Orbital characterization of superbolides observed from space: Dynamical association with near-Earth objects, meteoroid streams and identification of hyperbolic projectilesOPEN ACCESS 

E. Peña-Asensio, J. M. Trigo-Rodríguez, A. Rimola

Accepted for publication in The Astronomical Journal


“There is an unceasing incoming flux of extraterrestrial materials reaching the Earth’s atmosphere. Some of these objects produce luminous columns when they ablate during the hypersonic encounter with air molecules. A few fireballs occur each year bright enough to be detected from space. The source of these events is still a matter of debate, but it is generally accepted that they are of sporadic origin.

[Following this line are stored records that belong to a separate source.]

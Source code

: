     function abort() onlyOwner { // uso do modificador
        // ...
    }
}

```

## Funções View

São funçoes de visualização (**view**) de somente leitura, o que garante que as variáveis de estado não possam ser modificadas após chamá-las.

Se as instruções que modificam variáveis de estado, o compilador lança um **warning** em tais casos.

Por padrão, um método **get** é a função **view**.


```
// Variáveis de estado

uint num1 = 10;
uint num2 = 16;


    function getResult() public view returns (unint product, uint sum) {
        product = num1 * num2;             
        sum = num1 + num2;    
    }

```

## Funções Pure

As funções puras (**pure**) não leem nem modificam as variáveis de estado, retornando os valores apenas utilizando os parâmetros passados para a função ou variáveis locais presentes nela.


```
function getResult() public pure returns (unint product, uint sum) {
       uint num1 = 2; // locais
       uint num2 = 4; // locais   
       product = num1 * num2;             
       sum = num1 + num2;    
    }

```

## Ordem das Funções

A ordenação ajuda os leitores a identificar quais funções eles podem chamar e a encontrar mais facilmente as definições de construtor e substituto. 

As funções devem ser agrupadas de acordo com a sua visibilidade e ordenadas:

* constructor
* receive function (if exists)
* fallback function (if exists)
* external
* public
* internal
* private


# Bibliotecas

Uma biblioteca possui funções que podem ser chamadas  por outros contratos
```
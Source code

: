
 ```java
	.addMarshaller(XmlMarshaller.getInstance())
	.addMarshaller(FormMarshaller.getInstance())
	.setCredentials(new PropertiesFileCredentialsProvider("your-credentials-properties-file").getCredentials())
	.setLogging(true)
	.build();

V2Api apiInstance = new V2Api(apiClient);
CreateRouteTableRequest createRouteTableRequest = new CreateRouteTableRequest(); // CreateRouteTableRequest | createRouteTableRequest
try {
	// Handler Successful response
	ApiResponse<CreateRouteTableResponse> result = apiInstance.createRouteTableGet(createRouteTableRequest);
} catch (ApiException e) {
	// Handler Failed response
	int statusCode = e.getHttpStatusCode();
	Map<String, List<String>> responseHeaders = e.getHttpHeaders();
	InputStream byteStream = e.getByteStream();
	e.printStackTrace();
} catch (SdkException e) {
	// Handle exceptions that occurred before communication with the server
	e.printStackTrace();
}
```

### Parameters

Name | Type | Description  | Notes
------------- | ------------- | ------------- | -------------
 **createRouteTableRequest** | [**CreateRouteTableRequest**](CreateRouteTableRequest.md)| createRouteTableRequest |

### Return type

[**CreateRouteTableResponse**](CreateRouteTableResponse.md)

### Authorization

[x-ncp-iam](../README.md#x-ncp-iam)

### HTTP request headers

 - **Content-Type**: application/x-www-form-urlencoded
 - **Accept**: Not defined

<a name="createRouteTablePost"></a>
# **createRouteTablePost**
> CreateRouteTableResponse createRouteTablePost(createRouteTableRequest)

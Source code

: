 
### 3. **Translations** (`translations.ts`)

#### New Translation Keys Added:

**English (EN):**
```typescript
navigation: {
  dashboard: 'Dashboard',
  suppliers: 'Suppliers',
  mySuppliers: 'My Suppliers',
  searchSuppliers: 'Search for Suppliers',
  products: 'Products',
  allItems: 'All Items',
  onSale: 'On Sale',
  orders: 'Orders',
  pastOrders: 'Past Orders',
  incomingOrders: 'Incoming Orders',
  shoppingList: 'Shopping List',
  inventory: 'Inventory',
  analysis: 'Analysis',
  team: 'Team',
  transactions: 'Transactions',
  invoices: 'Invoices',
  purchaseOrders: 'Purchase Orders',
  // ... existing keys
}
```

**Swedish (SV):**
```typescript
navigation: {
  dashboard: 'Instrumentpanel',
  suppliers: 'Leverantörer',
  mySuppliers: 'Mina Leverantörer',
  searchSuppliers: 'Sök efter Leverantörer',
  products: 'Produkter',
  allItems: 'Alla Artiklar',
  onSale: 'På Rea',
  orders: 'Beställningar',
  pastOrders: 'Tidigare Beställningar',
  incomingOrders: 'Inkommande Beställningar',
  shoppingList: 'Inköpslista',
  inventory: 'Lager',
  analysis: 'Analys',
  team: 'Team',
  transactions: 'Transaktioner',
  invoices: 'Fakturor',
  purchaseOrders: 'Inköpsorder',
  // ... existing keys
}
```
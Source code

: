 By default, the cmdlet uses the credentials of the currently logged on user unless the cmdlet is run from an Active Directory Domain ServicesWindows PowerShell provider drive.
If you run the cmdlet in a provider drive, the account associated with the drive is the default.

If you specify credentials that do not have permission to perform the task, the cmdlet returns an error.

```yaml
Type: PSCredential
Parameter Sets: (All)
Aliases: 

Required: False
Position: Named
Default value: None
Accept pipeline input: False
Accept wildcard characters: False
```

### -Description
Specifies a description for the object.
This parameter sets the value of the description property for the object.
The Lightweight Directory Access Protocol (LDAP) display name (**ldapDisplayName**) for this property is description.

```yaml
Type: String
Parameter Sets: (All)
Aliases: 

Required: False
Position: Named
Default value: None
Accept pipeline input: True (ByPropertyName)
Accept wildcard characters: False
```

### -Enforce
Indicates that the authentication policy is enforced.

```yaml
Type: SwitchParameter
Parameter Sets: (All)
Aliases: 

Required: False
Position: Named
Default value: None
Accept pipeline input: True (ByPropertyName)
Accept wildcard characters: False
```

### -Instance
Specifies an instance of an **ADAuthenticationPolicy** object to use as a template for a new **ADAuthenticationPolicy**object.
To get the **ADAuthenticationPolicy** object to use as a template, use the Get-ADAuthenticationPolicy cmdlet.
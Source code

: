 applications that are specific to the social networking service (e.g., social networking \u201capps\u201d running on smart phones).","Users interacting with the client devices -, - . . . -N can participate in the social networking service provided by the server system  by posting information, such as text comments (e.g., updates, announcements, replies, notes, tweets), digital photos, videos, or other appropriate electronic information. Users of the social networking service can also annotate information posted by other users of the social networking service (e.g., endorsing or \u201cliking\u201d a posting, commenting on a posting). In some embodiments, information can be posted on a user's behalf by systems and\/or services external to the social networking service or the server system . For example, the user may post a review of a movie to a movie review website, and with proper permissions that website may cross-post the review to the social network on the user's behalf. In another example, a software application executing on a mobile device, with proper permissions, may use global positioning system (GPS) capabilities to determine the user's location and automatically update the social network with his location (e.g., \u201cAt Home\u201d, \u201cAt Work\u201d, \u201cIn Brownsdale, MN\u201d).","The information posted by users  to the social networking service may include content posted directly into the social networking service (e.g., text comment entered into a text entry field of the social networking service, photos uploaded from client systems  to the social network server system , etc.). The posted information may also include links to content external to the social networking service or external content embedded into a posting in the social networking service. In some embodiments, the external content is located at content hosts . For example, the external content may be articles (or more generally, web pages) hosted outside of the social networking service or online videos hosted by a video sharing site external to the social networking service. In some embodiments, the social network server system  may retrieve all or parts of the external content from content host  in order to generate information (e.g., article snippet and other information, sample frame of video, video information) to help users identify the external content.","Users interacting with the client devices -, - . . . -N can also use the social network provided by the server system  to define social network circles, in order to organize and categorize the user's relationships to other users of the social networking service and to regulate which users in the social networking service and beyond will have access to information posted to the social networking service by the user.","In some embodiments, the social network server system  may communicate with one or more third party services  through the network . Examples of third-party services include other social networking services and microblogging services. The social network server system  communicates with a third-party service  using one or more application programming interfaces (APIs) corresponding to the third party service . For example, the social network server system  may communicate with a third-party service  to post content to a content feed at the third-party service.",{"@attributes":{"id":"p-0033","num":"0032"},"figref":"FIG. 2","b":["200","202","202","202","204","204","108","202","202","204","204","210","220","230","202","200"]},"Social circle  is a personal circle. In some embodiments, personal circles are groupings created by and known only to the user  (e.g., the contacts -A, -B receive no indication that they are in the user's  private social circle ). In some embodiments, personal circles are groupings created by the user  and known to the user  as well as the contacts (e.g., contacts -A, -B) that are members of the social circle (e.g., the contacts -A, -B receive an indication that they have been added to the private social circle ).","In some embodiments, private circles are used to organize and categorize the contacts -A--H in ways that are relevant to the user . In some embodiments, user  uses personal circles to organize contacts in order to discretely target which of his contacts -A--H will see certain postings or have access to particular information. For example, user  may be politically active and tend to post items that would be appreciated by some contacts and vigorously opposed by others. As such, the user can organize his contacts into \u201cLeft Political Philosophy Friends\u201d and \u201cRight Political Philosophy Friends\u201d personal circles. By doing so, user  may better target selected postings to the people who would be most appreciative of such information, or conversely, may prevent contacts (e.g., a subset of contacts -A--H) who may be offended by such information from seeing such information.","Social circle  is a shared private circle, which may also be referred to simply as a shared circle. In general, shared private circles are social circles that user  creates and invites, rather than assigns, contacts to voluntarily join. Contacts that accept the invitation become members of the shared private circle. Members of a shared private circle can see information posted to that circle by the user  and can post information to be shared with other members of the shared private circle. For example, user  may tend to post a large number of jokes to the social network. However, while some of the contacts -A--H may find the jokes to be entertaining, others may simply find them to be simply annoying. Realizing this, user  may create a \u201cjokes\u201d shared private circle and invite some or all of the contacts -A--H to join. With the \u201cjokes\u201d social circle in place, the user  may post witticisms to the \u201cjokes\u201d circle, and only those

We studied the NASA-JPL Center for NEOs Studies (CNEOS) fireball database to infer the dynamic origin of large bolides produced by meter-sized projectiles that impacted our planet. These likely meteorite-dropping events were recorded by the US Government satellite sensors. We estimated the false-positive rate and analyzed the time evolution of multiple orbit dissimilarity criteria concerning potential associations with near-Earth objects and meteoroid streams. We found that at least 16% of the large bolides could be associated with meteoroid streams, about 4% are likely associated with near-Earth asteroids, and 4% may be linked to near-Earth comets. This implies that a significant fraction of meter-sized impactors producing large bolides may have an asteroidal or cometary origin. In addition, we found at least three bolides having hyperbolic orbits with high tensile strength values. Meter-sized meteoroids of interstellar origin could be more common than previously thought, representing about 1% of the flux of large bolides. The inferred bulk physical properties suggest that the interstellar medium could bias these projectiles towards high strength rocks with the ability to survive prolonged exposure to the harsh interstellar space conditions.”